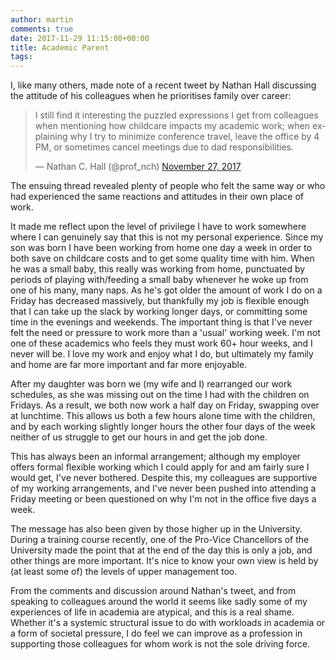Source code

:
 ```yaml
---
author: martin
comments: true
date: 2017-11-29 11:15:00+00:00
title: Academic Parent
tags:
---
```


I, like many others, made note of a recent tweet by Nathan Hall discussing the attitude of his colleagues when he prioritises family over career:

<blockquote class="twitter-tweet" data-lang="en"><p lang="en" dir="ltr">I still find it interesting the puzzled expressions I get from colleagues when mentioning how childcare impacts my academic work; when explaining why I try to minimize conference travel, leave the office by 4 PM, or sometimes cancel meetings due to dad responsibilities.</p>&mdash; Nathan C. Hall (@prof_nch) <a href="https://twitter.com/prof_nch/status/935188753123086336?ref_src=twsrc%5Etfw">November 27, 2017</a></blockquote>

The ensuing thread revealed plenty of people who felt the same way or who had experienced the same reactions and attitudes in their own place of work.

It made me reflect upon the level of privilege I have to work somewhere where I can genuinely say that this is not my personal experience. Since my son was born I have been working from home one day a week in order to both save on childcare costs and to get some quality time with him. When he was a small baby, this really was working from home, punctuated by periods of playing with/feeding a small baby whenever he woke up from one of his many, many naps. As he's got older the amount of work I do on a Friday has decreased massively, but thankfully my job is flexible enough that I can take up the slack by working longer days, or committing some time in the evenings and weekends. The important thing is that I've never felt the need or pressure to work more than a 'usual' working week. I'm not one of these academics who feels they must work 60+ hour weeks, and I never will be. I love my work and enjoy what I do, but ultimately my family and home are far more important and far more enjoyable.

After my daughter was born we (my wife and I) rearranged our work schedules, as she was missing out on the time I had with the children on Fridays. As a result, we both now work a half day on Friday, swapping over at lunchtime. This allows us both a few hours alone time with the children, and by each working slightly longer hours the other four days of the week neither of us struggle to get our hours in and get the job done.

This has always been an informal arrangement; although my employer offers formal flexible working which I could apply for and am fairly sure I would get, I've never bothered. Despite this, my colleagues are supportive of my working arrangements, and I've never been pushed into attending a Friday meeting or been questioned on why I'm not in the office five days a week.

The message has also been given by those higher up in the University. During a training course recently, one of the Pro-Vice Chancellors of the University made the point that at the end of the day this is only a job, and other things are more important. It's nice to know your own view is held by (at least some of) the levels of upper management too.

From the comments and discussion around Nathan's tweet, and from speaking to colleagues around the world it seems like sadly some of my experiences of life in academia are atypical, and this is a real shame. Whether it's a systemic structural issue to do with workloads in academia or a form of societal pressure, I do feel we can improve as a profession in supporting those colleagues for whom work is not the sole driving force.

### About this task
Only the count belongs in your answer, so please work out how many lines of the data contain "over".

### Reply
2